A gas turbine engine rotor assembly includes a first rotor component connected to a second rotor component by a connection. The connection includes an annular sleeve on the first rotor component, an annular tapered conical slot extending axially inwardly into the sleeve from an annular opening of the slot, the tapered conical slot tapering axially into the sleeve from the opening, and a sleeve inner conical surface in part bounding the conical slot. The second rotor component includes an annular rim received within the conical slot the annular rim and a rim inner conical surface mating with and pressing against the sleeve inner conical surface.

The assembly may further includes a sleeve cylindrical outer surface in part bounding the conical slot in the sleeve and a rim outer cylindrical surface on the annular rim. The annular rim outer cylindrical surface mates with and contacts the sleeve cylindrical outer surface.

An annular lip extending radially inwardly from the sleeve and sleeve inner conical surface at the annular opening to the conical slot may be incorporated.

The connection may be used in a gas turbine engine rotor assembly including an interstage seal axially disposed between and connected to first and second stage disks circumscribed about a centerline axis. The annular sleeve may be on the first stage disk and the interstage seal and the annular rim on the interstage seal.

The annular rim may be on a forward arm extending axially from an annular outer shell of the interstage seal towards the first stage disk. The sleeve may be on an aft boltless blade retainer mounted on the first stage disk.

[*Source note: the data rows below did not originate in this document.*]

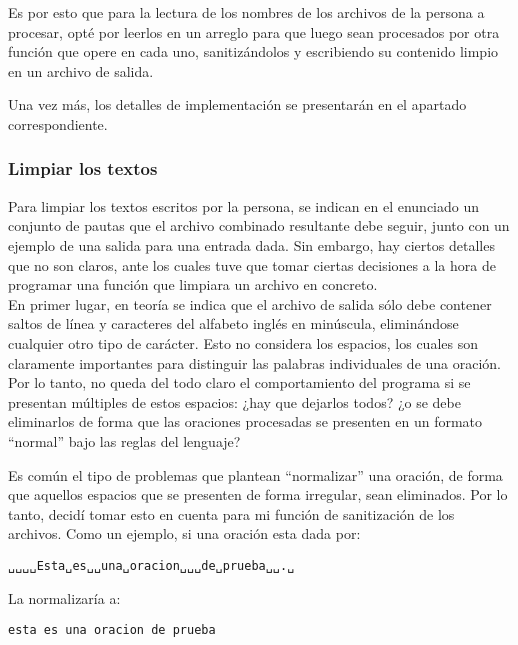 \documentclass[a4paper]{article}
\begin{document}
Es por esto que para la lectura de los nombres de los archivos de la persona a procesar, opté por leerlos en un arreglo para que luego sean procesados por otra función que opere en cada uno, sanitizándolos y escribiendo su contenido limpio en un archivo de salida.

Una vez más, los detalles de implementación se presentarán en el apartado correspondiente.

\subsubsection{Limpiar los textos}

Para limpiar los textos escritos por la persona, se indican en el enunciado un conjunto de pautas que el archivo combinado resultante debe seguir, junto con un ejemplo de una salida para una entrada dada. Sin embargo, hay ciertos detalles que no son claros, ante los cuales tuve que tomar ciertas decisiones a la hora de programar una función que limpiara un archivo en concreto. \\

En primer lugar, en teoría se indica que el archivo de salida sólo debe contener saltos de línea y caracteres del alfabeto inglés en minúscula, eliminándose cualquier otro tipo de carácter. Esto no considera los espacios, los cuales son claramente importantes para distinguir las palabras individuales de una oración. Por lo tanto, no queda del todo claro el comportamiento del programa si se presentan múltiples de estos espacios: ¿hay que dejarlos todos? ¿o se debe eliminarlos de forma que las oraciones procesadas se presenten en un formato ``normal'' bajo las reglas del lenguaje?

Es común el tipo de problemas que plantean ``normalizar'' una oración, de forma que aquellos espacios que se presenten de forma irregular, sean eliminados. Por lo tanto, decidí tomar esto en cuenta para mi función de sanitización de los archivos. Como un ejemplo, si una oración esta dada por:

\begin{tcolorbox}
    \texttt{␣␣␣␣Esta␣es␣␣una␣oracion␣␣␣de␣prueba␣␣.␣}
\end{tcolorbox}

\noindent{}La normalizaría a:

\begin{tcolorbox}
    \texttt{esta es una oracion de prueba}
\end{tcolorbox}

\vspace{10pt}
\end{document}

The novel features believed characteristic of the present invention are set forth and differentiated in the claims. The invention, together with further objects and advantages thereof, is more particularly described in conjunction with the accompanying drawings in which:

FIG. 1 is a cross-sectional view illustration of a gas turbine engine with first and second high pressure turbine stages and an interstage seal therebetween connected to the first stage turbine with a tapered collet boltless connection.

FIG. 2 is an enlarged cross-sectional view illustration of the interstage seal illustrated in FIG. 1.

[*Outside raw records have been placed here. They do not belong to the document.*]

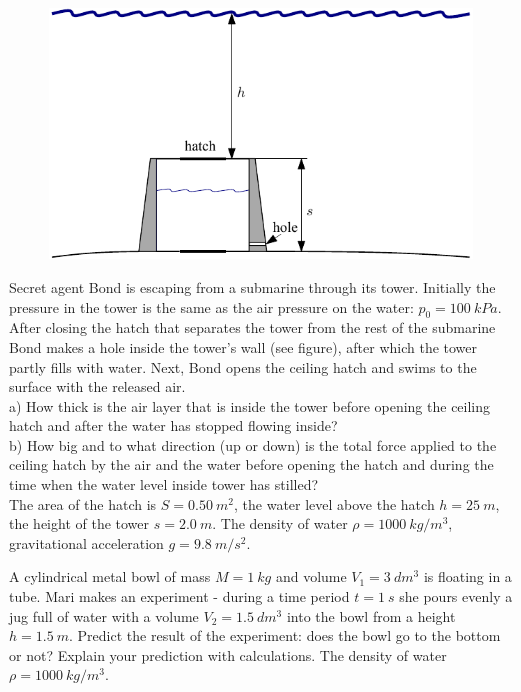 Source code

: \documentclass[11pt]{article}
\begin{document}
\probeng
\begin{figure}%
\includegraphics[width=\linewidth]{2012-lahg-05-allveelaev_g_ing}%
\end{figure}
Secret agent Bond is escaping from a submarine through its tower. Initially the pressure in the tower is the same as the air pressure on the water: $p_0 = \SI{100}{kPa}$. After closing the hatch that separates the tower from the rest of the submarine Bond makes a hole inside the tower’s wall (see figure), after which the tower partly fills with water. Next, Bond opens the ceiling hatch and swims to the surface with the released air.\\
a) How thick is the air layer that is inside the tower before opening the ceiling hatch and after the water has stopped flowing inside?\\
b) How big and to what direction (up or down) is the total force applied to the ceiling hatch by the air and the water before opening the hatch and during the time when the water level inside tower has stilled?\\
The area of the hatch is $S =
\SI{0,50}{m^2}$, the water level above the hatch $h=\SI{25}{m}$, the height of the tower $s=\SI{2,0}{m}$. The density of water $\rho = \SI{1000}{kg/m^3}$, gravitational acceleration $g =
\SI{9,8}{m/s^2}$.
\probend
\bigskip


\probeng
A cylindrical metal bowl of mass $M=\SI{1}{kg}$ and volume $V_1=\SI{3}{dm^3}$ is floating in a tube. Mari makes an experiment - during a time period $t=\SI{1}{s}$ she pours evenly a jug full of water with a volume $V_2=\SI{1,5}{dm^3}$ into the bowl from a height $h=\SI{1,5}{m}$. Predict the result of the experiment: does the bowl go to the bottom or not? Explain your prediction with calculations. The density of water $\rho=\SI{1000}{kg/m^3}$.
\probend
\bigskip
\end{document}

FIG. 3 is an enlarged cross-sectional view illustration of the boltless connection illustrated in FIG. 2.

FIG. 4 is an enlarged cross-sectional view illustration of a rim of the interstage seal received in the tapered collet illustrated in FIG. 3.

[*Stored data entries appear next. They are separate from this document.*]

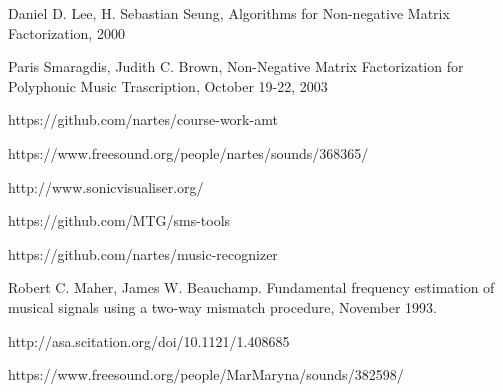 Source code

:\documentclass[oneside, final, 12pt]{extarticle}
\begin{document}
\begin{thebibliography}{0}






   Daniel D. Lee, H. Sebastian Seung,
  Algorithms for Non-negative Matrix Factorization, 2000

   Paris Smaragdis, Judith C. Brown,
    Non-Negative Matrix Factorization
    for Polyphonic Music Trascription, October 19-22, 2003







   https://github.com/nartes/course-work-amt

   https://www.freesound.org/people/nartes/sounds/368365/ 

   http://www.sonicvisualiser.org/

   https://github.com/MTG/sms-tools

   https://github.com/nartes/music-recognizer

   Robert C. Maher, James W. Beauchamp.
    Fundamental frequency estimation of musical signals
    using a two-way mismatch procedure, November 1993.

    http://asa.scitation.org/doi/10.1121/1.408685

    https://www.freesound.org/people/MarMaryna/sounds/382598/

\end{thebibliography}
\end{document}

Illustrated in FIG. 1 is an exemplary embodiment of a collet boltless connection 8 for gas turbine engine rotor components. A gas turbine engine rotor assembly 10 circumscribed about a centerline axis 11 of a gas turbine engine includes an interstage seal 12 axially disposed between and connected to first and second stage disks 14, 16. First and second webs 18, 20 of the first and second stage disks 14, 16 extend radially outward from first and second bores 22, 24, respectively. The first and second webs 18, 20 each terminate in an outer periphery having a plurality of first and second turbine blades 23, 25 received in first and second slots 26, 28 in first and second disk rims 27, 29 of the first and second stage disks 14, 16 respectively.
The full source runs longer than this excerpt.